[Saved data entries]

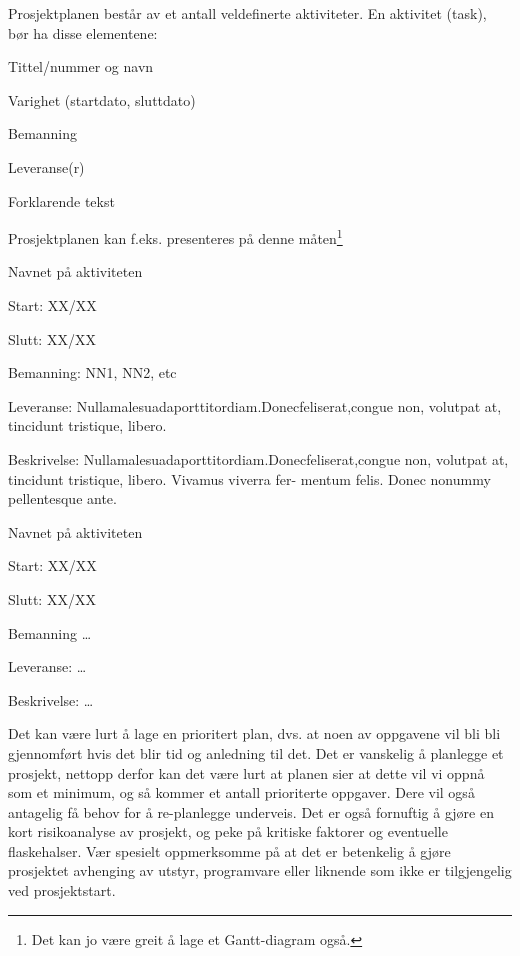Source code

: \documentclass[11pt,a4paper]{report}
\begin{document}
Prosjektplanen består av et antall veldefinerte aktiviteter. En aktivitet (task), bør ha disse elementene: 

\begin{compactitem}
\item Tittel/nummer og navn
\item Varighet (startdato, sluttdato)
\item Bemanning 
\item Leveranse(r)
\item Forklarende tekst
\end{compactitem}

Prosjektplanen kan f.eks. presenteres på denne måten\footnote{Det kan jo være greit å lage et Gantt-diagram også.}

\begin{compactdesc}
\item [Aktivitetet 1:] Navnet på aktiviteten
	\begin{compactitem}
	\item Start: XX/XX
	\item Slutt: XX/XX
	\item Bemanning: NN1, NN2, etc
	\item Leveranse: Nullamalesuadaporttitordiam.Donecfeliserat,congue
non, volutpat at, tincidunt tristique, libero. 
	\item Beskrivelse: Nullamalesuadaporttitordiam.Donecfeliserat,congue
non, volutpat at, tincidunt tristique, libero. Vivamus viverra fer- mentum felis. Donec nonummy pellentesque ante. 
	\end{compactitem}
	\item [Aktivitetet X:.] Navnet på aktiviteten
	\begin{compactitem}
	\item Start: XX/XX
	\item Slutt: XX/XX
	\item Bemanning \dots
	\item Leveranse: \dots
	\item Beskrivelse: \dots
	\end{compactitem}

\end{compactdesc}


Det kan være lurt å lage en prioritert plan, dvs. at noen av oppgavene vil bli bli gjennomført hvis det blir tid og anledning til det. Det er vanskelig å planlegge et prosjekt, nettopp derfor kan det være lurt at planen sier at dette vil vi oppnå som et minimum, og så kommer et antall prioriterte oppgaver. Dere vil også antagelig få behov for å re-planlegge underveis.  Det er også fornuftig å gjøre en kort risikoanalyse av prosjekt, og peke på kritiske faktorer og eventuelle flaskehalser. Vær spesielt oppmerksomme på at det er betenkelig å gjøre prosjektet avhenging av utstyr, programvare eller liknende som ikke er tilgjengelig ved prosjektstart.
\end{document}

Aim of the task ▸ Write out the records shown above exactly, but do not include any images.

Solution for this problem ▸
Source code

: \documentclass[11pt,a4paper]{report}
\begin{document}
Prosjektplanen består av et antall veldefinerte aktiviteter. En aktivitet (task), bør ha disse elementene: 

\begin{compactitem}
\item Tittel/nummer og navn
\item Varighet (startdato, sluttdato)
\item Bemanning 
\item Leveranse(r)
\item Forklarende tekst
\end{compactitem}

Prosjektplanen kan f.eks. presenteres på denne måten\footnote{Det kan jo være greit å lage et Gantt-diagram også.}

\begin{compactdesc}
\item [Aktivitetet 1:] Navnet på aktiviteten
	\begin{compactitem}
	\item Start: XX/XX
	\item Slutt: XX/XX
	\item Bemanning: NN1, NN2, etc
	\item Leveranse: Nullamalesuadaporttitordiam.Donecfeliserat,congue
non, volutpat at, tincidunt tristique, libero. 
	\item Beskrivelse: Nullamalesuadaporttitordiam.Donecfeliserat,congue
non, volutpat at, tincidunt tristique, libero. Vivamus viverra fer- mentum felis. Donec nonummy pellentesque ante. 
	\end{compactitem}
	\item [Aktivitetet X:.] Navnet på aktiviteten
	\begin{compactitem}
	\item Start: XX/XX
	\item Slutt: XX/XX
	\item Bemanning \dots
	\item Leveranse: \dots
	\item Beskrivelse: \dots
	\end{compactitem}

\end{compactdesc}


Det kan være lurt å lage en prioritert plan, dvs. at noen av oppgavene vil bli bli gjennomført hvis det blir tid og anledning til det. Det er vanskelig å planlegge et prosjekt, nettopp derfor kan det være lurt at planen sier at dette vil vi oppnå som et minimum, og så kommer et antall prioriterte oppgaver. Dere vil også antagelig få behov for å re-planlegge underveis.  Det er også fornuftig å gjøre en kort risikoanalyse av prosjekt, og peke på kritiske faktorer og eventuelle flaskehalser. Vær spesielt oppmerksomme på at det er betenkelig å gjøre prosjektet avhenging av utstyr, programvare eller liknende som ikke er tilgjengelig ved prosjektstart.
\end{document}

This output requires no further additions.